The present invention relates to a device for injecting a cryogenic fluid into a chamber, under a pressure that is higher than the pressure in the chamber.
It is known to cool the content of a mixer or a kneader by introducing liquid CO2 or liquid nitrogen (LN2) at the base of the bowl of the mixer or kneader. The liquid CO2, introduced under pressure via an injection nozzle, is converted, upon its expansion, in the nozzle, to a solid (dry ice), and to a cold gas. The solid is mixed with the content of the mixer and cools it, but the cold gas also contributes to cooling by passing through the overall mass contained in the bowl.
A known device for implementing this method comprises a plurality of injection devices, disposed in the bottom of the bowl, and fed with liquid CO2 via a set of pipes, this set being provided with a single common control valve.
When the valve is closed, the liquid CO2 present in the pipes downstream of this valve cannot be removed very rapidly by the injection devices, and, when the pressure falls below about 5.18 bar in the pipes, it is converted to dry ice in these pipes, which are thereby clogged. It is therefore impossible to resume the injection as long as this dry ice has not disappeared by being converted to gas by heating.
It is possible to provide for the pipes connecting the valve to the injection devices to be flexible, thereby permitting dismantling, and in consequence, serving to accelerate the restart of the system. However, this dismantling is a relatively lengthy and arduous operation.

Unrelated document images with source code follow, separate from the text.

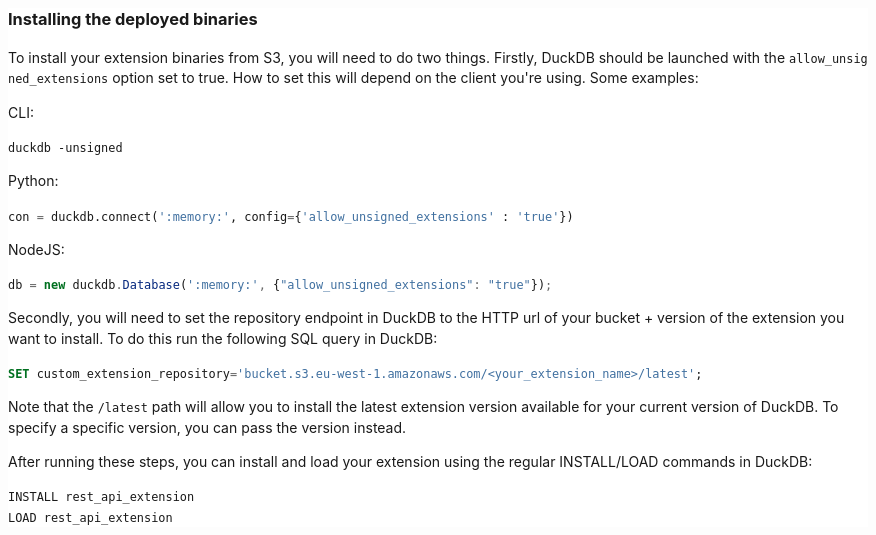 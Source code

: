 ### Installing the deployed binaries
To install your extension binaries from S3, you will need to do two things. Firstly, DuckDB should be launched with the
`allow_unsigned_extensions` option set to true. How to set this will depend on the client you're using. Some examples:

CLI:
```shell
duckdb -unsigned
```

Python:
```python
con = duckdb.connect(':memory:', config={'allow_unsigned_extensions' : 'true'})
```

NodeJS:
```js
db = new duckdb.Database(':memory:', {"allow_unsigned_extensions": "true"});
```

Secondly, you will need to set the repository endpoint in DuckDB to the HTTP url of your bucket + version of the extension
you want to install. To do this run the following SQL query in DuckDB:
```sql
SET custom_extension_repository='bucket.s3.eu-west-1.amazonaws.com/<your_extension_name>/latest';
```
Note that the `/latest` path will allow you to install the latest extension version available for your current version of
DuckDB. To specify a specific version, you can pass the version instead.

After running these steps, you can install and load your extension using the regular INSTALL/LOAD commands in DuckDB:
```sql
INSTALL rest_api_extension
LOAD rest_api_extension
```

The same drawbacks subsist if, instead of a common valve for all the injection devices, a plurality of independent valves are provided, each connected to an injection device by a separate flexible pipe: in this case clogging occurs in the flexible pipe.
It has been found that the clogging occurs when the pressure of the liquid CO2 falls below 14 bar, which occurs fairly frequently when storage containers called “super-insulated” containers are used, such containers often being preferred in order to limit the heat losses.
A device for injecting into a chamber a liquid liable to solidify by expansion is known from document EP-A-376 823.
Patent EP-744 578 describes an injection device that overcomes the problems caused by clogging incidents in normal operating conditions. This device is such that the connection between the shutoff valve and the injection nozzle is calculated so that any slug formed in said connection and said nozzle following a closure of the injection valve can be expelled into the chamber by the pressurized liquid when the injection valve is reopened.
Thus the device does not comprise means for preventing the formation of the slug, but it is possible to expel this slug upon restart, so that a fresh injection can be carried out at any time after the end of a prior injection period. However, it proves that this device can be clogged by the entry of the material to be cooled in the injection device, so that the use of this device is limited to the cooling of a solid product.
A real need therefore exists for a device for injecting cryogenic fluid, a device that does not have the drawbacks encountered with the devices of the prior art and which is suitable for cooling any type of product, regardless of its physical state.